(Collected data)
# # #

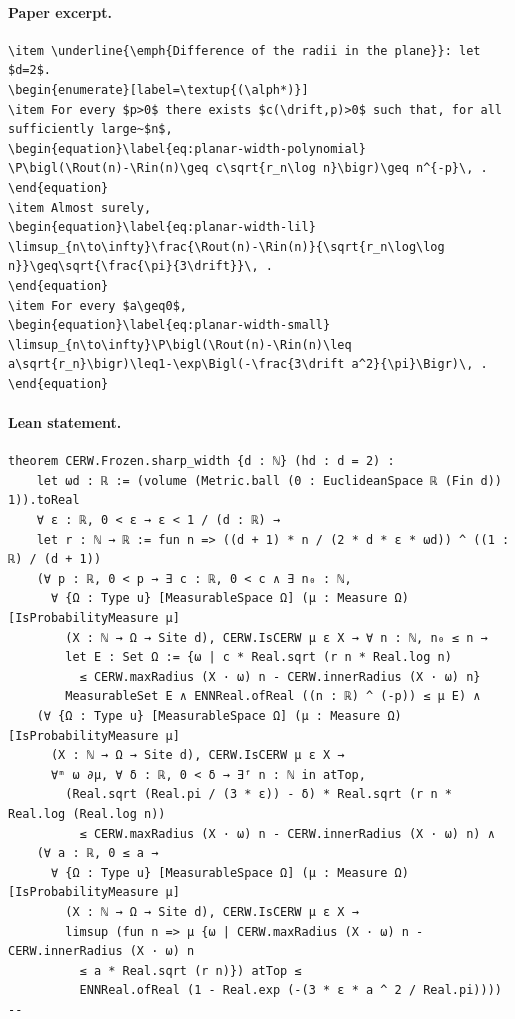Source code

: \paragraph{Paper excerpt.}
\begin{verbatim}
\item \underline{\emph{Difference of the radii in the plane}}: let $d=2$.
\begin{enumerate}[label=\textup{(\alph*)}]
\item For every $p>0$ there exists $c(\drift,p)>0$ such that, for all sufficiently large~$n$,
\begin{equation}\label{eq:planar-width-polynomial}
\P\bigl(\Rout(n)-\Rin(n)\geq c\sqrt{r_n\log n}\bigr)\geq n^{-p}\, .
\end{equation}
\item Almost surely,
\begin{equation}\label{eq:planar-width-lil}
\limsup_{n\to\infty}\frac{\Rout(n)-\Rin(n)}{\sqrt{r_n\log\log n}}\geq\sqrt{\frac{\pi}{3\drift}}\, .
\end{equation}
\item For every $a\geq0$,
\begin{equation}\label{eq:planar-width-small}
\limsup_{n\to\infty}\P\bigl(\Rout(n)-\Rin(n)\leq a\sqrt{r_n}\bigr)\leq1-\exp\Bigl(-\frac{3\drift a^2}{\pi}\Bigr)\, .
\end{equation}
\end{verbatim}
\paragraph{Lean statement.}
\begin{verbatim}
theorem CERW.Frozen.sharp_width {d : ℕ} (hd : d = 2) :
    let ωd : ℝ := (volume (Metric.ball (0 : EuclideanSpace ℝ (Fin d)) 1)).toReal
    ∀ ε : ℝ, 0 < ε → ε < 1 / (d : ℝ) →
    let r : ℕ → ℝ := fun n => ((d + 1) * n / (2 * d * ε * ωd)) ^ ((1 : ℝ) / (d + 1))
    (∀ p : ℝ, 0 < p → ∃ c : ℝ, 0 < c ∧ ∃ n₀ : ℕ,
      ∀ {Ω : Type u} [MeasurableSpace Ω] (μ : Measure Ω) [IsProbabilityMeasure μ]
        (X : ℕ → Ω → Site d), CERW.IsCERW μ ε X → ∀ n : ℕ, n₀ ≤ n →
        let E : Set Ω := {ω | c * Real.sqrt (r n * Real.log n)
          ≤ CERW.maxRadius (X · ω) n - CERW.innerRadius (X · ω) n}
        MeasurableSet E ∧ ENNReal.ofReal ((n : ℝ) ^ (-p)) ≤ μ E) ∧
    (∀ {Ω : Type u} [MeasurableSpace Ω] (μ : Measure Ω) [IsProbabilityMeasure μ]
      (X : ℕ → Ω → Site d), CERW.IsCERW μ ε X →
      ∀ᵐ ω ∂μ, ∀ δ : ℝ, 0 < δ → ∃ᶠ n : ℕ in atTop,
        (Real.sqrt (Real.pi / (3 * ε)) - δ) * Real.sqrt (r n * Real.log (Real.log n))
          ≤ CERW.maxRadius (X · ω) n - CERW.innerRadius (X · ω) n) ∧
    (∀ a : ℝ, 0 ≤ a →
      ∀ {Ω : Type u} [MeasurableSpace Ω] (μ : Measure Ω) [IsProbabilityMeasure μ]
        (X : ℕ → Ω → Site d), CERW.IsCERW μ ε X →
        limsup (fun n => μ {ω | CERW.maxRadius (X · ω) n - CERW.innerRadius (X · ω) n
          ≤ a * Real.sqrt (r n)}) atTop ≤
          ENNReal.ofReal (1 - Real.exp (-(3 * ε * a ^ 2 / Real.pi))))
--
\end{verbatim}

# # #

#### [Work order]
Would you write out every record word for word, leaving no picture in?

#### [Result of the exercise]
Source code

: \paragraph{Paper excerpt.}
\begin{verbatim}
\item \underline{\emph{Difference of the radii in the plane}}: let $d=2$.
\begin{enumerate}[label=\textup{(\alph*)}]
\item For every $p>0$ there exists $c(\drift,p)>0$ such that, for all sufficiently large~$n$,
\begin{equation}\label{eq:planar-width-polynomial}
\P\bigl(\Rout(n)-\Rin(n)\geq c\sqrt{r_n\log n}\bigr)\geq n^{-p}\, .
\end{equation}
\item Almost surely,
\begin{equation}\label{eq:planar-width-lil}
\limsup_{n\to\infty}\frac{\Rout(n)-\Rin(n)}{\sqrt{r_n\log\log n}}\geq\sqrt{\frac{\pi}{3\drift}}\, .
\end{equation}
\item For every $a\geq0$,
\begin{equation}\label{eq:planar-width-small}
\limsup_{n\to\infty}\P\bigl(\Rout(n)-\Rin(n)\leq a\sqrt{r_n}\bigr)\leq1-\exp\Bigl(-\frac{3\drift a^2}{\pi}\Bigr)\, .
\end{equation}
\end{verbatim}
\paragraph{Lean statement.}
\begin{verbatim}
theorem CERW.Frozen.sharp_width {d : ℕ} (hd : d = 2) :
    let ωd : ℝ := (volume (Metric.ball (0 : EuclideanSpace ℝ (Fin d)) 1)).toReal
    ∀ ε : ℝ, 0 < ε → ε < 1 / (d : ℝ) →
    let r : ℕ → ℝ := fun n => ((d + 1) * n / (2 * d * ε * ωd)) ^ ((1 : ℝ) / (d + 1))
    (∀ p : ℝ, 0 < p → ∃ c : ℝ, 0 < c ∧ ∃ n₀ : ℕ,
      ∀ {Ω : Type u} [MeasurableSpace Ω] (μ : Measure Ω) [IsProbabilityMeasure μ]
        (X : ℕ → Ω → Site d), CERW.IsCERW μ ε X → ∀ n : ℕ, n₀ ≤ n →
        let E : Set Ω := {ω | c * Real.sqrt (r n * Real.log n)
          ≤ CERW.maxRadius (X · ω) n - CERW.innerRadius (X · ω) n}
        MeasurableSet E ∧ ENNReal.ofReal ((n : ℝ) ^ (-p)) ≤ μ E) ∧
    (∀ {Ω : Type u} [MeasurableSpace Ω] (μ : Measure Ω) [IsProbabilityMeasure μ]
      (X : ℕ → Ω → Site d), CERW.IsCERW μ ε X →
      ∀ᵐ ω ∂μ, ∀ δ : ℝ, 0 < δ → ∃ᶠ n : ℕ in atTop,
        (Real.sqrt (Real.pi / (3 * ε)) - δ) * Real.sqrt (r n * Real.log (Real.log n))
          ≤ CERW.maxRadius (X · ω) n - CERW.innerRadius (X · ω) n) ∧
    (∀ a : ℝ, 0 ≤ a →
      ∀ {Ω : Type u} [MeasurableSpace Ω] (μ : Measure Ω) [IsProbabilityMeasure μ]
        (X : ℕ → Ω → Site d), CERW.IsCERW μ ε X →
        limsup (fun n => μ {ω | CERW.maxRadius (X · ω) n - CERW.innerRadius (X · ω) n
          ≤ a * Real.sqrt (r n)}) atTop ≤
          ENNReal.ofReal (1 - Real.exp (-(3 * ε * a ^ 2 / Real.pi))))
--
\end{verbatim}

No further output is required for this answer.